On antinomies
To what extent are thinkers of an analytic bent justified in dismissing the idea that there is something on the order of what Adorno calls a mythical residue or substrate in art, in music, in language? What might account for the general discomfort this causes?
It likely stems from a slippage that takes the non-provability of the non-rational, non-quantitative, non-discursive (all non's?) elements in art to constitute non-existence of these elements. The claim of non-existence is not necessarily expressed discursively. Rather, it is expressed through internalized social norms that discourage these sorts of questions from even being asked. Underlying this is a slippage from regulative to constitutive use of concepts. Regulative avoidance of the question becomes constitutive of social practices that ultimately foreclose on our ability to ask it.

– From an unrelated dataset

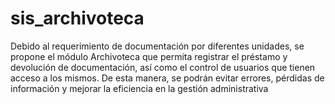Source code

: # sis_archivoteca
Debido al requerimiento de documentación por diferentes unidades, se propone el módulo Archivoteca que permita registrar el préstamo y devolución de documentación, así como el control de usuarios que tienen acceso a los mismos. De esta manera, se podrán evitar errores, pérdidas de información y mejorar la eficiencia en la gestión administrativa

Such a situation can arise when in the face of the antinomic deadlock resulting from the non-provability either way that such elements do or do not exist, one takes the strategy of simply ignoring the question in favor of other questions and approaches. The implication here is that if such questions result in antinomies then there must be something wrong with the questioning itself. And so, rationality remains intact. The particular formulation of the problem is what is put into question.
In the face of such antinomies one can take two approaches. One can simply avoid the question; this is the path Kant takes in restricting knowledge of the noumenal. Alternatively, one can go down the path of instability and negation with Adorno and Derrida, a path that resides between the antinomic poles. This is a path that puts the closure of rational systems into question. It is a path that brings us startlingly close to Schrödinger and Gödel. It is here that we might glimpse the inadequacy of reason to exhaustively apprehend the world. Here we may encounter a residue, a surplus beyond the dichotomy of truth and falsity. This is the domain of art.